What you have to do:
Determine how many lines of the material hold the word "final", and answer with the number only.

Material supplied:
=-=-=

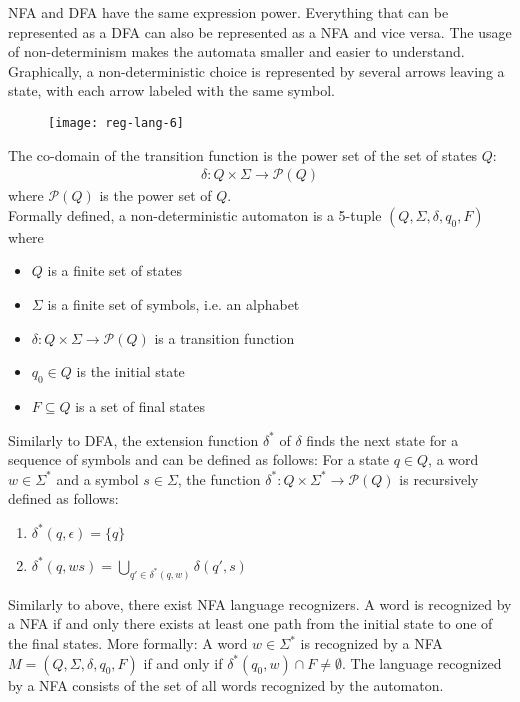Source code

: NFA and DFA have the same expression power. Everything that can be represented as a DFA
can also be represented as a NFA and vice versa.
The usage of non-determinism makes the automata smaller
and easier to understand.\\

Graphically, a non-deterministic choice is represented by several arrows leaving a state, 
with each arrow labeled with the same symbol.
\begin{figure}[H]
  \centering
  \texttt{[image: reg-lang-6]}
\end{figure}
The co-domain of the transition function is the power set of the set of states $Q$:
\begin{align*}
  \delta : Q \times \Sigma \rightarrow \mathcal{P}(Q)
\end{align*}
where $\mathcal{P}(Q)$ is the power set of $Q$.\\
Formally defined, a non-deterministic automaton is a 5-tuple $(Q, \Sigma, \delta, q_0, F)$ where
\begin{itemize}
  \item $Q$ is a finite set of states
  \item $\Sigma$ is a finite set of symbols, i.e. an alphabet
  \item $\delta : Q \times \Sigma \rightarrow \mathcal{P}(Q)$ is a transition function
  \item $q_0 \in Q$ is the initial state
  \item $F \subseteq Q$ is a set of final states
\end{itemize} 
Similarly to DFA, the extension function $\delta^{*}$ of $\delta$ finds the next state
for a sequence of symbols and can be defined as follows:
For a state $q \in Q$, a word $w \in \Sigma^{*}$ and a symbol $s \in \Sigma$,
the function $\delta^{*} : Q \times \Sigma^{*} \rightarrow \mathcal{P}(Q)$ is recursively defined as follows:
\begin{enumerate}
  \item $\delta^{*}(q, \epsilon) = \{q\}$
  \item $\delta^{*}(q, ws) = \bigcup_{q'\in \delta^{*}(q,w)}\delta(q',s) $
\end{enumerate}
Similarly to above, there exist NFA language recognizers. 
A word is recognized by a NFA if and only there exists
at least one path from the initial state to one of the final states.
More formally: A word $w \in \Sigma^{*}$ is recognized by a 
NFA $M = (Q, \Sigma, \delta, q_0, F)$ if and only if 
$\delta^{*}(q_0, w)\cap F \neq \emptyset$. The language recognized by a 
NFA consists of the set of all words recognized by the automaton.\\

=-=-=

Answer area:
2